What this task involves.
In full and unaltered, output the records below.

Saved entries
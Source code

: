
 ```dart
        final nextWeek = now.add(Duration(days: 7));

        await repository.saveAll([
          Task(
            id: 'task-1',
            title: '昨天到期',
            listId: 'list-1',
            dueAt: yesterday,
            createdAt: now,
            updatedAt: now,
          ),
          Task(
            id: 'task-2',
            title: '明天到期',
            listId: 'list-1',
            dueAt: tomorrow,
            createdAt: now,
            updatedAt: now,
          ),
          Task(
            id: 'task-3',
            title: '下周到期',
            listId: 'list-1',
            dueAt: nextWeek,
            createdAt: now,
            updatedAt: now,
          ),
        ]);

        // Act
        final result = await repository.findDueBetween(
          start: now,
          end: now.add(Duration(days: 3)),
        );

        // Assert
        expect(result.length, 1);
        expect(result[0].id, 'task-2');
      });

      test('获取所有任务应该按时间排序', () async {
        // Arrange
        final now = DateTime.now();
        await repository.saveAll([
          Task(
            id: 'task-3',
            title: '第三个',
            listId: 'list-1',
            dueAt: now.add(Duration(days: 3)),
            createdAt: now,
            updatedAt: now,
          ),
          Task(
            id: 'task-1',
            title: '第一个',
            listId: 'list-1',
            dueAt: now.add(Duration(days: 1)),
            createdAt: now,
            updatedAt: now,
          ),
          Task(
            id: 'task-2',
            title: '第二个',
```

Reply to the task.
Source code

:
 ```dart
        final nextWeek = now.add(Duration(days: 7));

        await repository.saveAll([
          Task(
            id: 'task-1',
            title: '昨天到期',
            listId: 'list-1',
            dueAt: yesterday,
            createdAt: now,
            updatedAt: now,
          ),
          Task(
            id: 'task-2',
            title: '明天到期',
            listId: 'list-1',
            dueAt: tomorrow,
            createdAt: now,
            updatedAt: now,
          ),
          Task(
            id: 'task-3',
            title: '下周到期',
            listId: 'list-1',
            dueAt: nextWeek,
            createdAt: now,
            updatedAt: now,
          ),
        ]);

        // Act
        final result = await repository.findDueBetween(
          start: now,
          end: now.add(Duration(days: 3)),
        );

        // Assert
        expect(result.length, 1);
        expect(result[0].id, 'task-2');
      });

      test('获取所有任务应该按时间排序', () async {
        // Arrange
        final now = DateTime.now();
        await repository.saveAll([
          Task(
            id: 'task-3',
            title: '第三个',
            listId: 'list-1',
            dueAt: now.add(Duration(days: 3)),
            createdAt: now,
            updatedAt: now,
          ),
          Task(
            id: 'task-1',
            title: '第一个',
            listId: 'list-1',
            dueAt: now.add(Duration(days: 1)),
            createdAt: now,
            updatedAt: now,
          ),
          Task(
            id: 'task-2',
            title: '第二个',
```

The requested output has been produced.